Corruption et « crise de confiance »

Pour se protéger, le corps judiciaire est autorisé à porter une arme de poing. Mais peu optent pour cette solution. Selon les avocats grévistes, pour stopper ces violences, l’Etat devrait avant tout s’attaquer au fléau qui gangrène la profession : la corruption. « Il y a déjà un problème d’acceptation et de compréhension de la justice dans un pays où les citoyens préfèrent régler les affaires à l’amiable. La corruption ajoute à cela une crise de confiance », analyse Me Koumtog. Un constat que partage Me Manassé, qui soutient avoir refusé plusieurs fois des « enveloppes » proposées par ses clients pour « arroser le juge et gagner un procès ».

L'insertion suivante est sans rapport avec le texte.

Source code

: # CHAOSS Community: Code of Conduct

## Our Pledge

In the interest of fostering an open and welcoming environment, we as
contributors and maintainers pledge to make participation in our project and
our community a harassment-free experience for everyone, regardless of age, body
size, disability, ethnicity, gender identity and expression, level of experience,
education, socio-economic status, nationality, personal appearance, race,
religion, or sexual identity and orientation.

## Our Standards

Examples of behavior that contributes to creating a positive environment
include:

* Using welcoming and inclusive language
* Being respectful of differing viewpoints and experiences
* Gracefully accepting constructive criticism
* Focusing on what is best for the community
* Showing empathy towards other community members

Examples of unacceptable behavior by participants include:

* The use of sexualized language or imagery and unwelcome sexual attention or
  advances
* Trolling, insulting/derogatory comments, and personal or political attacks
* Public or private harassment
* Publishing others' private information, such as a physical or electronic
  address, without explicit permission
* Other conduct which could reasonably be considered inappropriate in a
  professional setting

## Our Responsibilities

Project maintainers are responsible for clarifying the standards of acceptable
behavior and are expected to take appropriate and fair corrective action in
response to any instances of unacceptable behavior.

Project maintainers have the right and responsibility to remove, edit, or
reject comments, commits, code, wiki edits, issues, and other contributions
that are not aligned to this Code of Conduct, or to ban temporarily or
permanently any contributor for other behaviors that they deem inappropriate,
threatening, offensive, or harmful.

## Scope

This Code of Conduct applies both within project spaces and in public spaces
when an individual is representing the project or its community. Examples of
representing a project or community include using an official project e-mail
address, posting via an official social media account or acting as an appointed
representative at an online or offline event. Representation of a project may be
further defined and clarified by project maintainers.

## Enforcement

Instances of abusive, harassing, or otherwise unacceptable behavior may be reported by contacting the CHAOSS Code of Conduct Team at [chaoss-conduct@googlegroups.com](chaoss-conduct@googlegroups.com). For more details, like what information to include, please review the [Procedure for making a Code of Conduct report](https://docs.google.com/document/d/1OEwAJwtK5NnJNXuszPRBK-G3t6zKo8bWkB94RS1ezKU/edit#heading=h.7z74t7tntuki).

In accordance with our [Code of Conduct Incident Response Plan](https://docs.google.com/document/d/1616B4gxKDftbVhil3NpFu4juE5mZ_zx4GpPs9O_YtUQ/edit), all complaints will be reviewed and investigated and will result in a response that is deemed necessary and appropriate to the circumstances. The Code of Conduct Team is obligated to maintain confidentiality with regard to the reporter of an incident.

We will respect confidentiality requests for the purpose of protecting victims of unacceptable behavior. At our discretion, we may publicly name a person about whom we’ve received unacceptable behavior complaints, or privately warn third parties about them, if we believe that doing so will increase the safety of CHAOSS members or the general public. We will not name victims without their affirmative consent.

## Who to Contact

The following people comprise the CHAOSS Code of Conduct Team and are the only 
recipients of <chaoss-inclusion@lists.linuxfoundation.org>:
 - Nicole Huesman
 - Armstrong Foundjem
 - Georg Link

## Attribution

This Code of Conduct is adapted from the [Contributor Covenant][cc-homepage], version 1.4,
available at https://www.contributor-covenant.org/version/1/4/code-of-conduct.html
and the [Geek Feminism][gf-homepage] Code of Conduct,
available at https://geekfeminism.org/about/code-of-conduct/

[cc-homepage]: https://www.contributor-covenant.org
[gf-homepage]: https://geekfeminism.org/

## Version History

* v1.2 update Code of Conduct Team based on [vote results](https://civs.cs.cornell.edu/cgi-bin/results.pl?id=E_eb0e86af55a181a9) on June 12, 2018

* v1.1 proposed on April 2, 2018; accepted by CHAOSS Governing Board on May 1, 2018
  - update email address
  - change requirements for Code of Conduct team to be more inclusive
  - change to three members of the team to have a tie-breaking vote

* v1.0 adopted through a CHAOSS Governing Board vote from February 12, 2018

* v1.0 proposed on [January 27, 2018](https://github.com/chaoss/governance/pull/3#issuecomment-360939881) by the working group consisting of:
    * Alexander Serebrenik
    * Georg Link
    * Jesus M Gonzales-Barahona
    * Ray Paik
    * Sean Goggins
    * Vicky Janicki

En attendant le procès, Me Manassé potasse son Code pénal aux reliures usées par le temps pour trouver les failles du dossier. Il espère parvenir à faire condamner le gouverneur du Logone Oriental et les deux commandants militaires. Une victoire au tribunal de N’Djamena serait, dit-il, un signal fort pour montrer l’importance des lois et de la justice tchadiennes. « J’exerce ma profession par vocation », explique celui qui jouait déjà à l’avocat à l’école primaire. « Je ne compte pas quitter cette fonction à cause des agissements de ces malfrats. Quelles que soient les conditions d’exercice de ma profession, je vais continuer à défendre l’Etat de droit dans ce pays », conclut-il, déterminé et tout sourire.